*** Begin section ***

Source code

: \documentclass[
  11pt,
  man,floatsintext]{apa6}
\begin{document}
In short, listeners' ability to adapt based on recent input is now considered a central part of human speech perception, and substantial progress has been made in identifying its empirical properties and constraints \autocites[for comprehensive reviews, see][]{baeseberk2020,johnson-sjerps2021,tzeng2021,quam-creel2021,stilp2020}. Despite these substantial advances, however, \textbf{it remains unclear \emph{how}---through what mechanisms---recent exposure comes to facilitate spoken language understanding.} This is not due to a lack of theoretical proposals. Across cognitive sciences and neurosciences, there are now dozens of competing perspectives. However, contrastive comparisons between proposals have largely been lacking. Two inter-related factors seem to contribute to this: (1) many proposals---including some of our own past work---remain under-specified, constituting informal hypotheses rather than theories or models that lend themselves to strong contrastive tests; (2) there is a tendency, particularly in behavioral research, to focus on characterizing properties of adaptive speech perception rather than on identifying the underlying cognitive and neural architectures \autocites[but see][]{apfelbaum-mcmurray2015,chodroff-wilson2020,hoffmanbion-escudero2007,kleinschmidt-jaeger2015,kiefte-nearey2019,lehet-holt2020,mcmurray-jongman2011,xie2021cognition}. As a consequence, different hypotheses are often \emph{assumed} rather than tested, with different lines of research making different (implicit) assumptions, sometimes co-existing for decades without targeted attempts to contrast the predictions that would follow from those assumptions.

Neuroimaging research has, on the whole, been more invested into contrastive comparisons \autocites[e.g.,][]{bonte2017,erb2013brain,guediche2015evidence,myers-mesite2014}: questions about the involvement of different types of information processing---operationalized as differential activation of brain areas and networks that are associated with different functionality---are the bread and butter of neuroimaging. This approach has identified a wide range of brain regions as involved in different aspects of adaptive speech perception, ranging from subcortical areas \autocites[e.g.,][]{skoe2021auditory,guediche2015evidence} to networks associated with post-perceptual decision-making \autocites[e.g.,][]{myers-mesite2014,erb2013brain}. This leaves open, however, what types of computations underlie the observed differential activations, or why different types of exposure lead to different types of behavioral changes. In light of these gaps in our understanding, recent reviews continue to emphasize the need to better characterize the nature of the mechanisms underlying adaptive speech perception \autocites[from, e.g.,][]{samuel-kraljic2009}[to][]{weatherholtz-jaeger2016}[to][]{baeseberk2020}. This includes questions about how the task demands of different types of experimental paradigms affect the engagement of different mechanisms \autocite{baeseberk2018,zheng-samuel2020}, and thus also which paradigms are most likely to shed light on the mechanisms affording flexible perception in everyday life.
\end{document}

*** End section ***

Directions for this task: Every line of the material above must be set down again exactly.

Response to this exercise:
Source code

: \documentclass[
  11pt,
  man,floatsintext]{apa6}
\begin{document}
In short, listeners' ability to adapt based on recent input is now considered a central part of human speech perception, and substantial progress has been made in identifying its empirical properties and constraints \autocites[for comprehensive reviews, see][]{baeseberk2020,johnson-sjerps2021,tzeng2021,quam-creel2021,stilp2020}. Despite these substantial advances, however, \textbf{it remains unclear \emph{how}---through what mechanisms---recent exposure comes to facilitate spoken language understanding.} This is not due to a lack of theoretical proposals. Across cognitive sciences and neurosciences, there are now dozens of competing perspectives. However, contrastive comparisons between proposals have largely been lacking. Two inter-related factors seem to contribute to this: (1) many proposals---including some of our own past work---remain under-specified, constituting informal hypotheses rather than theories or models that lend themselves to strong contrastive tests; (2) there is a tendency, particularly in behavioral research, to focus on characterizing properties of adaptive speech perception rather than on identifying the underlying cognitive and neural architectures \autocites[but see][]{apfelbaum-mcmurray2015,chodroff-wilson2020,hoffmanbion-escudero2007,kleinschmidt-jaeger2015,kiefte-nearey2019,lehet-holt2020,mcmurray-jongman2011,xie2021cognition}. As a consequence, different hypotheses are often \emph{assumed} rather than tested, with different lines of research making different (implicit) assumptions, sometimes co-existing for decades without targeted attempts to contrast the predictions that would follow from those assumptions.

Neuroimaging research has, on the whole, been more invested into contrastive comparisons \autocites[e.g.,][]{bonte2017,erb2013brain,guediche2015evidence,myers-mesite2014}: questions about the involvement of different types of information processing---operationalized as differential activation of brain areas and networks that are associated with different functionality---are the bread and butter of neuroimaging. This approach has identified a wide range of brain regions as involved in different aspects of adaptive speech perception, ranging from subcortical areas \autocites[e.g.,][]{skoe2021auditory,guediche2015evidence} to networks associated with post-perceptual decision-making \autocites[e.g.,][]{myers-mesite2014,erb2013brain}. This leaves open, however, what types of computations underlie the observed differential activations, or why different types of exposure lead to different types of behavioral changes. In light of these gaps in our understanding, recent reviews continue to emphasize the need to better characterize the nature of the mechanisms underlying adaptive speech perception \autocites[from, e.g.,][]{samuel-kraljic2009}[to][]{weatherholtz-jaeger2016}[to][]{baeseberk2020}. This includes questions about how the task demands of different types of experimental paradigms affect the engagement of different mechanisms \autocite{baeseberk2018,zheng-samuel2020}, and thus also which paradigms are most likely to shed light on the mechanisms affording flexible perception in everyday life.
\end{document}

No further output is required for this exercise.